In Jenin, Seven Shattered Dreams
Sabagh skulked from hideout to hideout, once living in a concrete culvert for weeks, once spending days in a hole in the rubble of his parents' house, which had been destroyed during the battle of Jenin, his father said.
In the second week of November 2002, Sabagh's wife -- whom he had seen only sporadically since their marriage -- gave birth to a son. Through friends, he dispatched secret messages to his wife to set up clandestine meetings. Over the next two weeks, Sabagh stole two brief visits with his wife and baby, according to his father.
At about 11:20 p.m. on Nov. 26, 2002, Israeli aircraft fired a missile into a house on the southwestern side of the Jenin refugee camp. Sabagh was hiding inside with the local leader of Islamic Jihad. His wife and son were not with him. In the photograph on the posters pasted on walls across Jenin the next day, Sabagh cradles not a gun, but the infant son he saw twice.
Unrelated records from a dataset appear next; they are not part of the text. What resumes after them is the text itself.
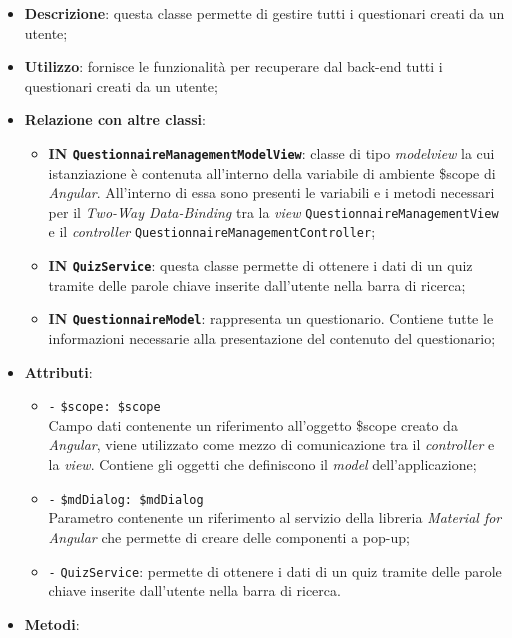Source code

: \begin{itemize}
	\item \textbf{Descrizione}: questa classe permette di gestire tutti i questionari creati da un utente; 
	\item \textbf{Utilizzo}: fornisce le funzionalità per recuperare dal back-end tutti i questionari creati da un utente;
	\item \textbf{Relazione con altre classi}:
	\begin{itemize}
		\item \textbf{IN \texttt{QuestionnaireManagementModelView}}: classe di tipo \textit{modelview} la cui istanziazione è contenuta all'interno della variabile di ambiente \$scope di \textit{Angular}. All'interno di essa sono presenti le variabili e i metodi necessari per il \textit{Two-Way Data-Binding} tra la \textit{view} \texttt{QuestionnaireManagementView} e il \textit{controller} \texttt{QuestionnaireManagementController};
		\item \textbf{IN \texttt{QuizService}}: questa classe permette di ottenere i dati di un quiz tramite delle parole chiave inserite dall'utente nella barra di ricerca;
		\item \textbf{IN \texttt{QuestionnaireModel}}: rappresenta un questionario. Contiene tutte le informazioni necessarie alla presentazione del contenuto del questionario;
	\end{itemize}
	\item \textbf{Attributi}:
	\begin{itemize}
		\item \texttt{-} \texttt{\$scope: \$scope} \\
		Campo dati contenente un riferimento all'oggetto \$scope creato da \textit{Angular}, viene utilizzato come mezzo di comunicazione tra il \textit{controller} e la \textit{view}. Contiene gli oggetti che definiscono il \textit{model} dell'applicazione;
		\item \texttt{-} \texttt{\$mdDialog: \$mdDialog} \\
		Parametro contenente un riferimento al servizio della libreria \textit{Material for Angular} che permette di creare delle componenti a pop-up;
		\item \texttt{-}	 \texttt{QuizService}: permette di ottenere i dati di un quiz tramite delle parole chiave inserite dall'utente nella barra di ricerca.
	\end{itemize}
	\item \textbf{Metodi}:

\end{itemize}
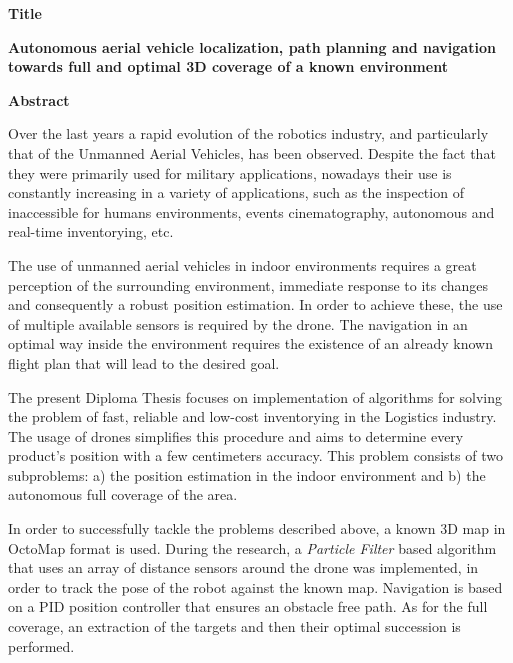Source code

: {\selectfont

{}


\begin{center}
  \centering
  \textbf{\Large{Title}}
  \vspace{0.5cm}

  \textbf{\large{Autonomous aerial vehicle localization, path planning and navigation towards full and optimal 3D coverage of a known environment}}

  \vspace{1cm}

  \centering
  \textbf{Abstract}
\end{center} 

Over the last years a rapid evolution of the robotics industry, and particularly that of the Unmanned Aerial Vehicles, has been observed. Despite the fact that they were primarily used for military applications, nowadays their use is constantly increasing in a variety of applications, such as the inspection of inaccessible for humans environments, events cinematography, autonomous and real-time inventorying, etc.

The use of unmanned aerial vehicles in indoor environments requires a great perception of the surrounding environment, immediate response to its changes and consequently a robust position estimation. In order to achieve these, the use of multiple available sensors is required by the drone. The navigation in an optimal way inside the environment requires the existence of an already known flight plan that will lead to the desired goal.

The present Diploma Thesis focuses on implementation of algorithms for solving the problem of fast, reliable and low-cost inventorying in the Logistics industry. The usage of drones simplifies this procedure and aims to determine every product's position with a few centimeters accuracy. This problem consists of two subproblems: a) the position estimation in the indoor environment and b) the autonomous full coverage of the area.

In order to successfully tackle the problems described above, a known 3D map in OctoMap format is used. During the research, a \emph{Particle Filter} based algorithm that uses an array of distance sensors around the drone was implemented, in order to track the pose of the robot against the known map. Navigation is based on a PID position controller that ensures an obstacle free path. As for the full coverage, an extraction of the targets and then their optimal succession is performed.

}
"I was told later, that during the really harsh period when he was wanted by the Israelis, that Alaa told his friends, 'I wish I'd listened to my father,' " the elder Sabagh said.
Forms of Resistance
Mahmoud Kaneri folded his 6-foot-2 frame next to the row of tombstones he designed for the boys from the theater. For Kaneri, who remained on the fringes of the close-knit clan of militancy, survival has become its own form of torture.
"Sometimes you sit by yourself and think it over," said Kaneri, gazing across the Jenin Martyrs Cemetery where his brother and so many of his friends lie beneath headstones he crafted. "You think you're living in a dream. It's next to impossible to believe what happened."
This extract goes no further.